Identify each line below that contains the word "CmdletName", and copy it out.

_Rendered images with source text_
*** Begin section ***

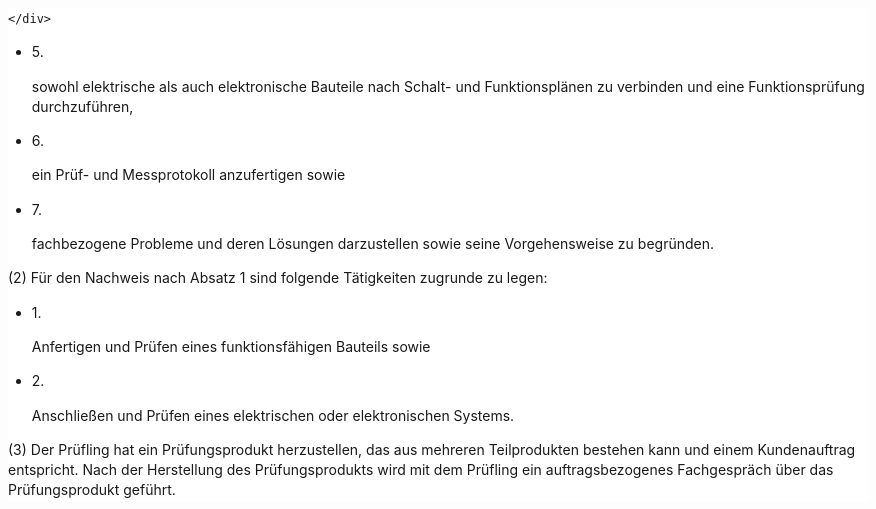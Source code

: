     </div>

  - 5\.
    
    <div>
    
    sowohl elektrische als auch elektronische Bauteile nach Schalt- und
    Funktionsplänen zu verbinden und eine Funktionsprüfung
    durchzuführen,
    
    </div>

  - 6\.
    
    <div>
    
    ein Prüf- und Messprotokoll anzufertigen sowie
    
    </div>

  - 7\.
    
    <div>
    
    fachbezogene Probleme und deren Lösungen darzustellen sowie seine
    Vorgehensweise zu begründen.
    
    </div>

</div>

<div class="jurAbsatz">

(2) Für den Nachweis nach Absatz 1 sind folgende Tätigkeiten zugrunde zu
legen:

  - 1\.
    
    <div>
    
    Anfertigen und Prüfen eines funktionsfähigen Bauteils sowie
    
    </div>

  - 2\.
    
    <div>
    
    Anschließen und Prüfen eines elektrischen oder elektronischen
    Systems.
    
    </div>

</div>

<div class="jurAbsatz">

(3) Der Prüfling hat ein Prüfungsprodukt herzustellen, das aus mehreren
Teilprodukten bestehen kann und einem Kundenauftrag entspricht. Nach der
Herstellung des Prüfungsprodukts wird mit dem Prüfling ein
auftragsbezogenes Fachgespräch über das Prüfungsprodukt geführt.

</div>
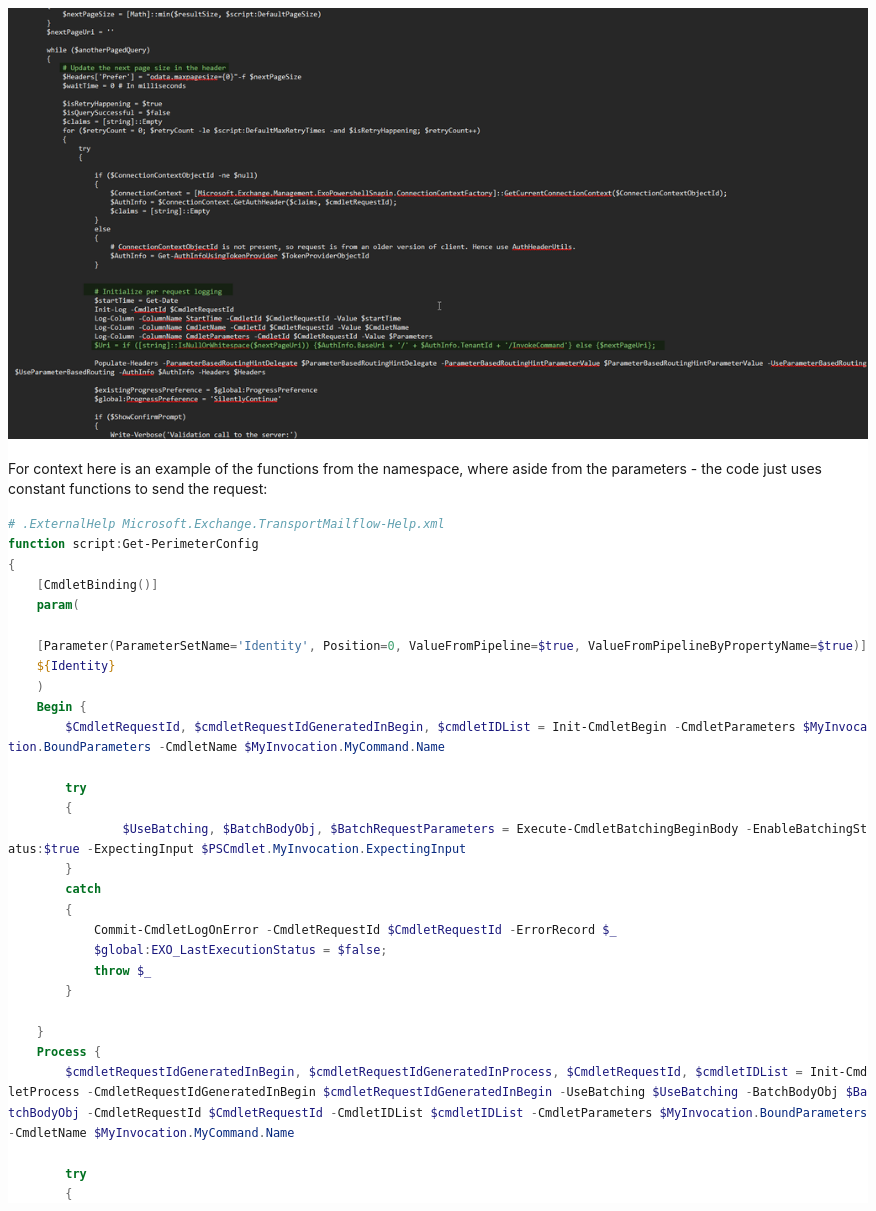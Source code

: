 ![alt text](public/img/Pasted%20image%2020240829204624.png)

For context here is an example of the functions from the namespace, where aside from the parameters - the code just uses constant functions to send the request:

```powershell
# .ExternalHelp Microsoft.Exchange.TransportMailflow-Help.xml
function script:Get-PerimeterConfig
{
    [CmdletBinding()]
    param(

    [Parameter(ParameterSetName='Identity', Position=0, ValueFromPipeline=$true, ValueFromPipelineByPropertyName=$true)]
    ${Identity}
    )
    Begin {
        $CmdletRequestId, $cmdletRequestIdGeneratedInBegin, $cmdletIDList = Init-CmdletBegin -CmdletParameters $MyInvocation.BoundParameters -CmdletName $MyInvocation.MyCommand.Name

        try
        {
                $UseBatching, $BatchBodyObj, $BatchRequestParameters = Execute-CmdletBatchingBeginBody -EnableBatchingStatus:$true -ExpectingInput $PSCmdlet.MyInvocation.ExpectingInput
        }
        catch
        {
            Commit-CmdletLogOnError -CmdletRequestId $CmdletRequestId -ErrorRecord $_
            $global:EXO_LastExecutionStatus = $false;
            throw $_
        }

    }
    Process {
        $cmdletRequestIdGeneratedInBegin, $cmdletRequestIdGeneratedInProcess, $CmdletRequestId, $cmdletIDList = Init-CmdletProcess -CmdletRequestIdGeneratedInBegin $cmdletRequestIdGeneratedInBegin -UseBatching $UseBatching -BatchBodyObj $BatchBodyObj -CmdletRequestId $CmdletRequestId -CmdletIDList $cmdletIDList -CmdletParameters $MyInvocation.BoundParameters -CmdletName $MyInvocation.MyCommand.Name

        try
        {

```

*** End section ***

_Solution to the exercise_
        $CmdletRequestId, $cmdletRequestIdGeneratedInBegin, $cmdletIDList = Init-CmdletBegin -CmdletParameters $MyInvocation.BoundParameters -CmdletName $MyInvocation.MyCommand.Name
        $cmdletRequestIdGeneratedInBegin, $cmdletRequestIdGeneratedInProcess, $CmdletRequestId, $cmdletIDList = Init-CmdletProcess -CmdletRequestIdGeneratedInBegin $cmdletRequestIdGeneratedInBegin -UseBatching $UseBatching -BatchBodyObj $BatchBodyObj -CmdletRequestId $CmdletRequestId -CmdletIDList $cmdletIDList -CmdletParameters $MyInvocation.BoundParameters -CmdletName $MyInvocation.MyCommand.Name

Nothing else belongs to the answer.